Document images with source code

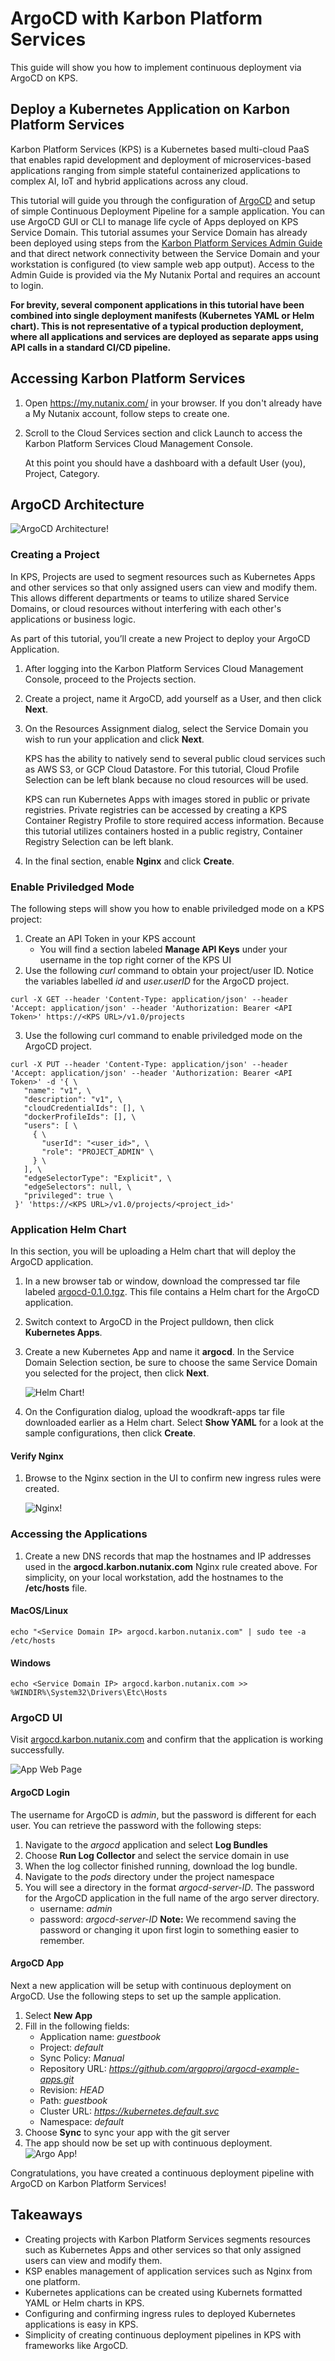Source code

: # ArgoCD with Karbon Platform Services

This guide will show you how to implement continuous deployment via ArgoCD on KPS.

## Deploy a Kubernetes Application on Karbon Platform Services

Karbon Platform Services (KPS) is a Kubernetes based multi-cloud PaaS that enables rapid development and deployment of microservices-based applications ranging from simple stateful containerized applications to complex AI, IoT and hybrid applications across any cloud.

This tutorial will guide you through the configuration of [ArgoCD](https://argoproj.github.io/argo-cd/) and setup of simple Continuous Deployment Pipeline for a sample application. You can use ArgoCD GUI or CLI to manage life cycle of Apps deployed on KPS Service Domain. This tutorial assumes your Service Domain has already been deployed using steps from the <a href="https://portal.nutanix.com/page/documents/details?targetId=Karbon-Platform-Services-Admin-Guide:ks-service-domain-manage-c.html">Karbon Platform Services Admin Guide</a> and that direct network connectivity between the Service Domain and your workstation is configured (to view sample web app output). Access to the Admin Guide is provided via the My Nutanix Portal and requires an account to login.

**For brevity, several component applications in this tutorial have been combined into single deployment manifests (Kubernetes YAML or Helm chart). This is not representative of a typical production deployment, where all applications and services are deployed as separate apps using API calls in a standard CI/CD pipeline.** 

## Accessing Karbon Platform Services
1. Open https://my.nutanix.com/ in your browser. If you don't already have a My Nutanix account, follow steps to create one.
1. Scroll to the Cloud Services section and click Launch to access the Karbon Platform Services Cloud Management Console.

   At this point you should have a dashboard with a default User (you), Project, Category.

## ArgoCD Architecture
![ArgoCD Architecture!](img/argocd-arch.png "ArgoCD Architecture")

### Creating a Project
In KPS, Projects are used to segment resources such as Kubernetes Apps and other services so that only assigned users can view and modify them. This allows different departments or teams to utilize shared Service Domains, or cloud resources without interfering with each other's applications or business logic.

As part of this tutorial, you’ll create a new Project to deploy your ArgoCD Application.

1. After logging into the Karbon Platform Services Cloud Management Console, proceed to the Projects section. 
1. Create a project, name it ArgoCD, add yourself as a User, and then click **Next**. 
1. On the Resources Assignment dialog, select the Service Domain you wish to run your application and click **Next**. 
   
   KPS has the ability to natively send to several public cloud services such as AWS S3, or GCP Cloud Datastore. For this tutorial, Cloud Profile Selection can be left blank because no cloud resources will be used.

   KPS can run Kubernetes Apps with images stored in public or private registries. Private registries can be accessed by creating a KPS Container Registry Profile to store required access information. Because this tutorial utilizes containers hosted in a public registry, Container Registry Selection can be left blank.
 
1. In the final section, enable **Nginx** and click **Create**.

### Enable Priviledged Mode

The following steps will show you how to enable priviledged mode on a KPS project:

1. Create an API Token in your KPS account
   * You will find a section labeled **Manage API Keys** under your username in the top right corner of the KPS UI
2. Use the following _curl_ command to obtain your project/user ID. Notice the variables labelled _id_ and _user.userID_ for the ArgoCD project.
```
curl -X GET --header 'Content-Type: application/json' --header 'Accept: application/json' --header 'Authorization: Bearer <API Token>' https://<KPS URL>/v1.0/projects
```
3. Use the following curl command to enable priviledged mode on the ArgoCD project.
```
curl -X PUT --header 'Content-Type: application/json' --header 'Accept: application/json' --header 'Authorization: Bearer <API Token>' -d '{ \
   "name": "v1", \
   "description": "v1", \
   "cloudCredentialIds": [], \
   "dockerProfileIds": [], \
   "users": [ \
     { \
       "userId": "<user_id>", \
       "role": "PROJECT_ADMIN" \
     } \
   ], \
   "edgeSelectorType": "Explicit", \
   "edgeSelectors": null, \
   "privileged": true \
 }' 'https://<KPS URL>/v1.0/projects/<project_id>'
 ```

### Application Helm Chart

In this section, you will be uploading a Helm chart that will deploy the ArgoCD application.

1. In a new browser tab or window, download the compressed tar file labeled <a href="argocd-0.1.0.tgz" download>argocd-0.1.0.tgz</a>. This file contains a Helm chart for the ArgoCD application.
1. Switch context to ArgoCD in the Project pulldown, then click **Kubernetes Apps**.
1. Create a new Kubernetes App and name it __argocd__. In the Service Domain Selection section, be sure to choose the same Service Domain you selected for the project, then click **Next**. 

   ![Helm Chart!](img/helm-chart.png "Helm Chart")

1. On the Configuration dialog, upload the woodkraft-apps tar file downloaded earlier as a Helm chart. Select **Show YAML** for a look at the sample configurations, then click **Create**.

#### Verify Nginx

1. Browse to the Nginx section in the UI to confirm new ingress rules were created.

   ![Nginx!](img/nginx.png "Nginx")

### Accessing the Applications

1. Create a new DNS records that map the hostnames and IP addresses used in the **argocd.karbon.nutanix.com** Nginx rule created above. For simplicity, on your local workstation, add the hostnames to the **/etc/hosts** file.

#### MacOS/Linux
```
echo "<Service Domain IP> argocd.karbon.nutanix.com" | sudo tee -a /etc/hosts
```

#### Windows
```
echo <Service Domain IP> argocd.karbon.nutanix.com >> %WINDIR%\System32\Drivers\Etc\Hosts
```

### ArgoCD UI

Visit [argocd.karbon.nutanix.com](https://argocd.karbon.nutanix.com/) and confirm that the application is working successfully. 

![App Web Page](img/app.png "web page")

#### ArgoCD Login

The username for ArgoCD is _admin_, but the password is different for each user. You can retrieve the password with the following steps:
1. Navigate to the _argocd_ application and select **Log Bundles**
1. Choose **Run Log Collector** and select the service domain in use
1. When the log collector finished running, download the log bundle.
1. Navigate to the _pods_ directory under the project namespace
1. You will see a directory in the format _argocd-server-ID_. The password for the ArgoCD application in the full name of the argo server directory.
   * username: _admin_
   * password: _argocd-server-ID_
**Note:** We recommend saving the password or changing it upon first login to something easier to remember.

#### ArgoCD App

Next a new application will be setup with continuous deployment on ArgoCD. Use the following steps to set up 
the sample application.

1. Select **New App**
1. Fill in the following fields:
   * Application name: _guestbook_
   * Project: _default_
   * Sync Policy: _Manual_
   * Repository URL: _https://github.com/argoproj/argocd-example-apps.git_
   * Revision: _HEAD_
   * Path: _guestbook_
   * Cluster URL: _https://kubernetes.default.svc_
   * Namespace: _default_
1. Choose **Sync** to sync your app with the git server
1. The app should now be set up with continuous deployment.
![Argo App!](img/argo-ui.png "Argo App")


Congratulations, you have created a continuous deployment pipeline with ArgoCD on Karbon Platform Services!

## Takeaways

* Creating projects with Karbon Platform Services segments resources such as Kubernetes Apps and other services so that only assigned users can view and modify them.
* KSP enables management of application services such as Nginx from one platform.
* Kubernetes applications can be created using Kubernets formatted YAML or Helm charts in KPS.
* Configuring and confirming ingress rules to deployed Kubernetes applications is easy in KPS.
* Simplicity of creating continuous deployment pipelines in KPS with frameworks like ArgoCD.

§ Exercise instructions
Show the lines of the data that hold the word "Accept".

§ Answer area
curl -X GET --header 'Content-Type: application/json' --header 'Accept: application/json' --header 'Authorization: Bearer <API Token>' https://<KPS URL>/v1.0/projects
curl -X PUT --header 'Content-Type: application/json' --header 'Accept: application/json' --header 'Authorization: Bearer <API Token>' -d '{ \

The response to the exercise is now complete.